000000000000ffca T _ZN7testing14InitGoogleTestEPiPPc
000000000000ffca T _ZN7testing14InitGoogleTestEPiPPw

Which, according to the manual for nm, the 'T' means that this system is in the text section of the library I'm inspecting. I'm certain it's not picking this library up from anywhere else, and that it is finding this library I'm using with that build command.

Building just the object for SomeUnitTests.cpp like this:

g++ -c -ISomePathToGTest SomeUnitTests.cpp

And inspecting it with nm shows only this entry below for a search on InitGoogleTest:

U _ZN7testing14InitGoogleTestEPiPPc

So, they should match right? But, Focusing on how the linker is matching symbols and not that I'm working with gtest, why is it failing?

Upvotes: 2

Views: 1030

Answers (1)

Mike Kinghan
Mike Kinghan

Reputation: 61137

Simplifying for the sake of clarity, your commandline:

g++ -ISomePathToGTest -lgtest SomeUnitTests.cpp

invokes the g++ tooldriver to do the following:

  1. Invoke the GNU C++ compiler cc1plus to compile SomeUnitTests.cpp to a temporary assembly language file, with a commandline essentially like:

    cc1plus -ISomePathToGTest SomeUnitTests.cpp -o /tmp/aaaa.s

  2. Invoke the GNU assembler as to assemble aaaa.s to a temporary object file, with a commandline essentially like:

    as -ISomePathToGTest -o /tmp/bbbb.o /tmp/aaaa.s

  3. Invoke the GNU linker ld to link bbbb.o with the specified and default libraries, with a commandline essentially like:

    ld -L/default/library/search/paths... -lgtest /tmp/bbbb.o -lstdc++ -lother -ldefault -llibraries...

In the linker commandline, the ordering of the object files and the specified libraries reflects that of the corresponding source files and the specified libraries in your original commandline: because the ordering of object files and libraries matters to the linker, and g++ works on the assumption that you know this, and that the commandline expresses the order you want.

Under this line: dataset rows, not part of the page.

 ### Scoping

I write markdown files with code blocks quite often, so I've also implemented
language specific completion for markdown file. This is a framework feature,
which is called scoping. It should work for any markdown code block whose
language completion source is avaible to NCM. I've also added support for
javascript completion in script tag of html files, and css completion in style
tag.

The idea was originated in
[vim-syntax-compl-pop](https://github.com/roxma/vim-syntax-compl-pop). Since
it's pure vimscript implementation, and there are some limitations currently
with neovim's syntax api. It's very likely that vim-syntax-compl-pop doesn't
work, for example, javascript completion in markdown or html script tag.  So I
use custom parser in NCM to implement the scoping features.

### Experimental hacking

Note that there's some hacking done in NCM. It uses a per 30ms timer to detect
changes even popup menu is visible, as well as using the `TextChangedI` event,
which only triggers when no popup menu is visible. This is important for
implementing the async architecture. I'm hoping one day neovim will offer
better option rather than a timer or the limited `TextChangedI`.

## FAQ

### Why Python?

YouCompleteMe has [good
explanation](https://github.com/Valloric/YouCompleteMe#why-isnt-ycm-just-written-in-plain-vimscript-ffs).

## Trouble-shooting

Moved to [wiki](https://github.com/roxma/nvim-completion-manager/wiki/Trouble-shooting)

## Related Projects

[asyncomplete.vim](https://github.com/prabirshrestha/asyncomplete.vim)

The ordering of object files and libraries matters to the linker because it will search a library to find a definition of some symbol foo if and only if some object file (or library) it has already seen makes undefined references to foo; and if it finds a definition in a library then it will not search later libraries for other definitions of it.

A consequence of this is that a library must be mentioned after all object files that make references into it, or undefined references will ensure. In the linkage of your commandline, libgtest is not examined by the linker at all, because so far no object files have been seen and there are no undefined symbols to resolve. When the object file /tmp/bbbb.o is subsequently examined, its undefined references can only get definitions in the default libraries that follow, leaving all references to libgest's symbols unresolved.

Now you see the answer to your question why moving -lgtest to the end of the commandline "changes the linking order". It's because that's what you're asking for: instead of library object-file (fail), you are asking for object-file library (succeed).